IETF spring 1998 notes

Notes from the IETF spring 1998 meeting

These are my personal notes from some of the application layer sessions, not any official minutes.

Last update: 8 April 1998 by Jacob Palme E-mail: jpalme@dsv.su.se.

Table of contents

Calendaring and scheduling
SIEVE Mail Filtering Language BOF
HTTP Extensibility BOF
Revision of e-mail standards (DRUMS)
Content Negotiation Working Group
MHTML ó using HTML in e-mail
IAB Workshop on Routing and Addressing
IETF Administration
 

The setting

The Westin Bonadventure hotel was really impressive. Five 30-floor towers, four in the corners, one in the middle, connected by narrow corridors with 12 scenic elevators. The bottom six floors was a shopping arcade with 20 shops and 19 restaurants, large like a medium size shopping center, all with entrances opening to a large central indoor hall. At the bottom of the hall, indoor water fountains with arches of water spraying around the walkways.
 

Calendaring and scheduling

The object of this working group is to produce a standard for sending calendar data (meeting times, requests for bookings, time schedules) across the network.

An issue of this document was security. Security depends on not-ready standards, like SMIME, so either the group must delay its standard, or publish it without security in the first version.

Issues

Can there be different, conflicting copies of the same calendar object in different agents. If so, is one of them the master original, and all the others shadow copies?

Do we support fully internationalized searching capabilities? May need language-specific searching methods! May need a new IETF working group?

Is there a need for a roll-back capability, if you have started several calendar operations on different calendar servers, and then want to retract some of them because other related calendaring operation failed.

Can a user ask the server to send out calls for a booked meeting, after having done the booking.

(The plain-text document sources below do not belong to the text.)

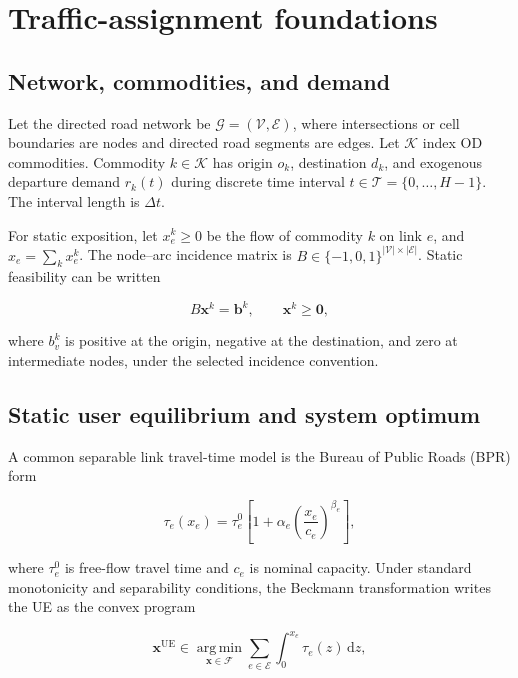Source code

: \documentclass[11pt]{article}
\newcommand{\G}{\mathcal{G}}
\newcommand{\V}{\mathcal{V}}
\newcommand{\E}{\mathcal{E}}
\newcommand{\K}{\mathcal{K}}
\newcommand{\T}{\mathcal{T}}
\newcommand{\argmin}{\operatorname*{arg\,min}}
\newcommand{\vect}[1]{\bm{#1}}
\begin{document}
\section{Traffic-assignment foundations}

\subsection{Network, commodities, and demand}

Let the directed road network be
\(
  \G=(\V,\E)
\), where intersections or cell boundaries are nodes and directed road segments are
edges.  Let \(\K\) index OD commodities.  Commodity \(k\in\K\) has origin \(o_k\),
destination \(d_k\), and exogenous departure demand \(r_k(t)\) during discrete time
interval \(t\in\T=\{0,\ldots,H-1\}\).  The interval length is \(\Delta t\).

For static exposition, let \(x_e^k\geq 0\) be the flow of commodity \(k\) on link
\(e\), and \(x_e=\sum_k x_e^k\).  The node--arc incidence matrix is
\(B\in\{-1,0,1\}^{|\V|\times|\E|}\).  Static feasibility can be written

\begin{equation}
  B\vect{x}^k = \vect{b}^k,
  \qquad
  \vect{x}^k\geq \vect{0},
  \label{eq:static-conservation}
\end{equation}

where \(b_v^k\) is positive at the origin, negative at the destination, and zero at
intermediate nodes, under the selected incidence convention.

\subsection{Static user equilibrium and system optimum}

A common separable link travel-time model is the Bureau of Public Roads (BPR) form

\begin{equation}
  \tau_e(x_e)
  = \tau_e^0
  \left[
    1+\alpha_e\left(\frac{x_e}{c_e}\right)^{\beta_e}
  \right],
  \label{eq:bpr}
\end{equation}

where \(\tau_e^0\) is free-flow travel time and \(c_e\) is nominal capacity.  Under
standard monotonicity and separability conditions, the Beckmann transformation writes
the UE as the convex program \citep{beckmann1956}

\begin{equation}
  \vect{x}^{\mathrm{UE}}
  \in
  \argmin_{\vect{x}\in\mathcal{F}}
  \sum_{e\in\E}
  \int_0^{x_e}\tau_e(z)\,\mathrm{d}z,
  \label{eq:ue}
\end{equation}
\end{document}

There was then a meta-discussion about must versus may requirements. The agreement seemed to be that at this stage, we should specify requirements on what should be supported by the protocol. Requirements on implementations is too early to specify at present.

Last time, the main controversy was about the problems of what happens with existing calendar objects when changing the date for switch over between winter and daylight savings time. If the decision of this switch over time is made after the scheduling of a calendar event, should that offset the calendar event by one hour, or should it not? And time zones came up on this meeting again. How can client and server agree on what they mean by time zones? Should a server have a default time zone, or should it not? Also clients may move from one time zone to another, so not even a client can be ensured to have a static time zone. Conclusions: No defaults, all time zones should be explicitly specified in all protocol elements.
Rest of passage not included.